Jusqu’à présent, la raison de cet assombrissement restait inconnue. On pensait que la pollution en était potentiellement la cause. En menant des campagnes de prélèvements à travers le Groenland, les chercheurs de l’université de Dartmouth, à l’origine de l’étude, ont invalidé cette hypothèse. Ils ont montré que la situation était liée avant tout à ces nouvelles conditions météorologiques que l’on appelle aussi « blocage atmosphérique ».

« Avec ces cercles vicieux, la fonte des glaces peut s’emballer »

L’enjeu reste à savoir si ces conditions météorologiques sont liées ou pas au réchauffement climatique et si elles vont s’inscrire dans la durée. Le débat n’est pas tranché au sein de la communauté scientifique. Mais il est certain que la météo actuelle au Groenland aggrave la situation. « On estime qu’elle multiplie par deux les effets du réchauffement sur ce territoire. C’est du moins ce que l’on observe depuis le début des années 2000 », souligne Xavier Fettweis.

Interrogé par Reporterre, Gilles Ramstein, chercheur à l’Institut des sciences du climat et de l’environnement (LSCE), pointe lui aussi les risques entraînés par ce type de rétroaction. « Le régime des fontes de glace pourrait s’emballer, dit-il. Par définition, la calotte groenlandaise n’est pas faite pour résister au climat actuel et à la pression en CO2 de 420 parties par million (ppm). Elle va fondre inéluctablement, mais cela devait prendre des centaines voire des milliers d’années. Là, avec ces boucles de rétroaction, cela peut s’accélérer dangereusement », prévient-il.
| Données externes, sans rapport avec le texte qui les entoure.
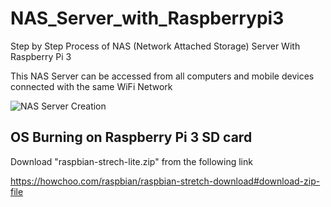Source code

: # NAS_Server_with_Raspberrypi3
Step by Step Process of NAS (Network Attached Storage) Server With Raspberry Pi 3

This NAS Server can be accessed from all computers and mobile devices connected with the same WiFi Network

 
![NAS Server Creation](https://user-images.githubusercontent.com/28311232/236661027-b13baeed-c699-426f-836e-fbfa2fd419f7.png)


## OS Burning on Raspberry Pi 3 SD card

Download "raspbian-strech-lite.zip" from the following link   

https://howchoo.com/raspbian/raspbian-stretch-download#download-zip-file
Pour l’instant, le Groenland est en effet le territoire qui se réchauffe le plus vite au monde. Tout n’est pas perdu, veulent croire néanmoins les climatologues. Une étude de la revue Nature publiée le 5 mai dernier montrait que la limitation de la température à 1,5 °C réduirait de moitié la contribution de la glace terrestre à l’élévation du niveau de la mer au XXIe siècle, par rapport aux promesses actuelles d’émissions. À la charge des politiques maintenant de faire respecter l’Accord de Paris.